Saturday, February 16, 2008
Jesus died in order to ... make the church
When we think of the purpose of Jesus' death according to the New Testament the first thing that often comes to our minds is the function of Jesus' death in relation to the salvation of individuals in terms of justification, redemption, reconciliation, etc. But I think that a much neglected function of Jesus' death is to reconstitute Israel as the new people of God comprized of Jews and Gentiles united in one body. Two texts highlight this:
1. Christ redeemed us from the curse of the law by becoming a curse for us, for it is written: "Cursed is everyone who is hung on a tree." He redeemed us in order that the blessing given to Abraham might come to the Gentiles through Christ Jesus, so that by faith we might receive the promise of the Spirit (Gal 3:13-14).
Here Paul sets forth the purpose of Christ's death as redemptive, not just of sinners in general, but to incorporate Gentile sinners into the worldwide Abrahamic family. The "Gentile sinners" are not merely redeemed so that they can go to heaven, they are redeemed so that they will be part of the people of God and participate in the life of the Spirit.
2. Then one of them, named Caiaphas, who was high priest that year, spoke up, "You know nothing at all! You do not realize that it is better for you that one man die for the people than that the whole nation perish." He did not say this on his own, but as high priest that year he prophesied that Jesus would die for the Jewish nation, and not only for that nation but also for the scattered children of God, to bring them together and make them one. So from that day on they plotted to take his life (John 11:49-53).

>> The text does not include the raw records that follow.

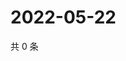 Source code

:# 2022-05-22

共 0 条

<!-- BEGIN WEIBO -->
<!-- 最后更新时间 Sun May 22 2022 00:01:14 GMT+0800 (China Standard Time) -->

<!-- END WEIBO -->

I think this passage is an example of the two levels of John's Gospel (literal and ironic). According to Caiaphas, Jesus is to die for the nation, that is, in order to prevent the Romans from needing to intervene in a tumultuous riot sparked by messianic hopes (i.e. so let's kill him before they over react). Ironically, Jesus does die for the nation, as the Lamb of God, but he also dies in order to fulfill the divine promises that God would against reconstitute the tribal league of Israel. Caiaphas is an unwitting mouthpiece for the declaration that Jesus fulfills the hope of Israel. That hope includes the end of the dispersion/exile of the majority of the Jewish people from Judea.